UNB strike could bar students from nursing placements
UNB nurses cannot get required clinical hours; a strike at Dalhousie would mean the same for its students
January 26, 2014, 3:37 PM AST
Last updated January 28, 2014, 3:50 PM AST
Nursing students in New Brunswick are unable to get their required clinical hours due to the faculty strike at the institution, potentially delaying graduation.
If Nova Scotia universities go on strike, nursing students could be put in the same predicament. The UNB faculty strike began January 13.

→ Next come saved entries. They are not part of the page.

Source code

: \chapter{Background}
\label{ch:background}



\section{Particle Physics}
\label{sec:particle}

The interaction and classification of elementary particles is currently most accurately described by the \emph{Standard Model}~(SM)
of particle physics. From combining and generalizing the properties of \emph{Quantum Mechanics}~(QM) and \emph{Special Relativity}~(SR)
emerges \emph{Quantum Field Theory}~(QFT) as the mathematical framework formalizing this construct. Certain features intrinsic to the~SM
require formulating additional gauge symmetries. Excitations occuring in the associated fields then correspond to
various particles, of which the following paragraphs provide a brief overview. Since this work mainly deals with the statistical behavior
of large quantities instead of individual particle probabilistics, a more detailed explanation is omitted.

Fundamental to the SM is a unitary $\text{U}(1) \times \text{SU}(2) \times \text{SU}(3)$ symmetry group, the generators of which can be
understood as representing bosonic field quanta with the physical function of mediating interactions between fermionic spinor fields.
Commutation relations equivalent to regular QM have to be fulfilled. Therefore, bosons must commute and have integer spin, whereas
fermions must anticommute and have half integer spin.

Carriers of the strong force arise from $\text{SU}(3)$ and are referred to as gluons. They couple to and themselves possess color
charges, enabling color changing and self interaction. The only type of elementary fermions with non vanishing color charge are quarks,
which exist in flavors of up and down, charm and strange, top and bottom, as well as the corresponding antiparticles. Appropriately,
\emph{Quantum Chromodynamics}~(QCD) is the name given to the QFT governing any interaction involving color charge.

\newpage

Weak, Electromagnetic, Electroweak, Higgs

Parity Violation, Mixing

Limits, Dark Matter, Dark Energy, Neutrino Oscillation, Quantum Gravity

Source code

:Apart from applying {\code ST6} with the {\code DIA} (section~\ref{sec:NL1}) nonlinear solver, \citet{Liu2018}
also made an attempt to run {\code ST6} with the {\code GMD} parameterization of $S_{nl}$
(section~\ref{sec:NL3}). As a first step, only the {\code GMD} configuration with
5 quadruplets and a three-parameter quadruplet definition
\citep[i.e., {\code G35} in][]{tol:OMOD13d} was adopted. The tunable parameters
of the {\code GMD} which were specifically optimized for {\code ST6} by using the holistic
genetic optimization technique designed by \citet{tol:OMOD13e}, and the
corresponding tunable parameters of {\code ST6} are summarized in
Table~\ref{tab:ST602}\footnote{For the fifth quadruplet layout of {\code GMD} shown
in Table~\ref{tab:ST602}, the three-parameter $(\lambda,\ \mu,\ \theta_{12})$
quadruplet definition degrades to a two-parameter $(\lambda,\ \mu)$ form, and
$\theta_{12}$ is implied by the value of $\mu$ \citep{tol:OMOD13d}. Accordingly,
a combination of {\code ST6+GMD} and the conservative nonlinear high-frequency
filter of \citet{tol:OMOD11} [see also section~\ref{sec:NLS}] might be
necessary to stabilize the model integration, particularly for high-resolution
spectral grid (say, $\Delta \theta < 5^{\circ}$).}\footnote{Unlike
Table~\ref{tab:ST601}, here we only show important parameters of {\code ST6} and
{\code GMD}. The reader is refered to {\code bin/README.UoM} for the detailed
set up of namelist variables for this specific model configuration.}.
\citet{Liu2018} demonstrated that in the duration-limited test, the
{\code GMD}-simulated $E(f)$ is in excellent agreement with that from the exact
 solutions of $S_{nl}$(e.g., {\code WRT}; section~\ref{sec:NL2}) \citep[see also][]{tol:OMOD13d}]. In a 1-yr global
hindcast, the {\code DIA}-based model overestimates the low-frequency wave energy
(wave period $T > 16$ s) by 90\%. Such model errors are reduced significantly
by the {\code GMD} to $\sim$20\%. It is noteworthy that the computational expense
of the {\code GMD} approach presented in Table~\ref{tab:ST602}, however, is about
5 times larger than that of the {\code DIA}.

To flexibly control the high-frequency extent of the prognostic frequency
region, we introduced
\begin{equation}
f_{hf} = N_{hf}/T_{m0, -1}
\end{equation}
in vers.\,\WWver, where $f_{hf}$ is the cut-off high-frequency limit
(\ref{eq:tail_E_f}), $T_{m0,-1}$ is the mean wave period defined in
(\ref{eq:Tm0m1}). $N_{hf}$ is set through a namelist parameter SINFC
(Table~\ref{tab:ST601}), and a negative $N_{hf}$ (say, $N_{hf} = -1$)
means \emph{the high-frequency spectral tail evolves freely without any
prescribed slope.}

The faculty union wanted higher salaries to reach the average wage similar sized schools provide for their instructors. Nursing students at UNB, the only nursing school in the province, are unable to go to their clinical placements during the strike even though they do not work directly with their unionized university instructors while there.
“I’m in my fourth year and I’m supposed to graduate in May,” said nursing student Emily Waugh. “We need to have 1,488 clinical hours before the end of February.”
After February, under a normal schedule, UNB nursing students are supposed to work for six weeks with a registered nurse to get the experience of what a full-time nursing schedule is like. Without this, UNB nursing students are unable to write the standardized Canadian Registered Nurse Examination.
“It isn’t UNB who decides how many clinical hours we need,” said Waugh. “The Nurses Association of New Brunswick … can’t condense and make exceptions for us. I can’t imagine how stressful it’s going to be once this strike is over.”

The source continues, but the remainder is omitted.